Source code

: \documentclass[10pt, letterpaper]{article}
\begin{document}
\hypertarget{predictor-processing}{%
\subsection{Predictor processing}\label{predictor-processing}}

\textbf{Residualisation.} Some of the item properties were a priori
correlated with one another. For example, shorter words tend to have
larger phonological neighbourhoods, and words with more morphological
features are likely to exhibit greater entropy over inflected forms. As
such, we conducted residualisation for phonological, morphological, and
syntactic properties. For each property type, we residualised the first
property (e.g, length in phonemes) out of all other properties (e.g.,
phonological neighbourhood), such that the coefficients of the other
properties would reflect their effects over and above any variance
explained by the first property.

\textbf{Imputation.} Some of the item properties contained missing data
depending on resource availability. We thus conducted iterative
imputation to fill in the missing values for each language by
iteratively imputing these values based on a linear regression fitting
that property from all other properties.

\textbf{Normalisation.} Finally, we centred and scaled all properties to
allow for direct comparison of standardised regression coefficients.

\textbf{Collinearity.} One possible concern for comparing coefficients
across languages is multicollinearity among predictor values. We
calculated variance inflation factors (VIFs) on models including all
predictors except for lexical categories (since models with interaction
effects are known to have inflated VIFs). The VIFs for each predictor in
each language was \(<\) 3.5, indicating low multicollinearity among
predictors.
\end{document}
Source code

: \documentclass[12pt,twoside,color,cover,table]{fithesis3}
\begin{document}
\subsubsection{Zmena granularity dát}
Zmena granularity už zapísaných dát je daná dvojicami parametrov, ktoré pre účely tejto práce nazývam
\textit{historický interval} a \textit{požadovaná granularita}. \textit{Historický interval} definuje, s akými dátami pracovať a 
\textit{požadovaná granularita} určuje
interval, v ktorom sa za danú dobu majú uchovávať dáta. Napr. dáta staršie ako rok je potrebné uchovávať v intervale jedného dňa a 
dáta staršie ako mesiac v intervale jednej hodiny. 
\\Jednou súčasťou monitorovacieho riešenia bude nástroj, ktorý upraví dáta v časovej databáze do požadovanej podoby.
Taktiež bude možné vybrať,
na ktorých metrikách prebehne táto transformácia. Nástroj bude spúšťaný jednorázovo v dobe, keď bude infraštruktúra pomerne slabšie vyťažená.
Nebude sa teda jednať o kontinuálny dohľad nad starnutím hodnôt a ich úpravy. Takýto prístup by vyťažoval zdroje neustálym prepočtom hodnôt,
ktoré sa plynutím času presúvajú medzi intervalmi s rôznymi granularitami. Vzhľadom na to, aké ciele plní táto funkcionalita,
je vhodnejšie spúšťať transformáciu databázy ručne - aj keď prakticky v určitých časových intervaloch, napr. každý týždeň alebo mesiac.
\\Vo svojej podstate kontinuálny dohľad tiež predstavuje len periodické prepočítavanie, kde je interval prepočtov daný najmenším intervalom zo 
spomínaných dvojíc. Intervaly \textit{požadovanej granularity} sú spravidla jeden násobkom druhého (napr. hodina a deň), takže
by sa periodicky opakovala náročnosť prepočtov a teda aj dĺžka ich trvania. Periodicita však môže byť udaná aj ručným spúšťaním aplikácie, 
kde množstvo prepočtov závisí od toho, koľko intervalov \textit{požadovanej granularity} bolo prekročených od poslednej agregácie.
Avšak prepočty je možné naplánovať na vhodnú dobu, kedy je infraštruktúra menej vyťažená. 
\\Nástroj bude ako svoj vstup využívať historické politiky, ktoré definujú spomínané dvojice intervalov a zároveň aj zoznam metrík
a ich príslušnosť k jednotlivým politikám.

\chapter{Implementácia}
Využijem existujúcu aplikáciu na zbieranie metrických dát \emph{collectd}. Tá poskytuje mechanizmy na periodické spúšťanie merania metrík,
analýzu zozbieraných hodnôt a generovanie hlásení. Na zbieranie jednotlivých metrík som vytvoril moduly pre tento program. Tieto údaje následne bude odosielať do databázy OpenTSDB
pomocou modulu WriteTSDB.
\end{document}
⁂
> _Assignment_: After reading through the material, report every line that holds "property".

> _Reply to the exercise_:
syntactic properties. For each property type, we residualised the first
property (e.g, length in phonemes) out of all other properties (e.g.,
explained by the first property.
that property from all other properties.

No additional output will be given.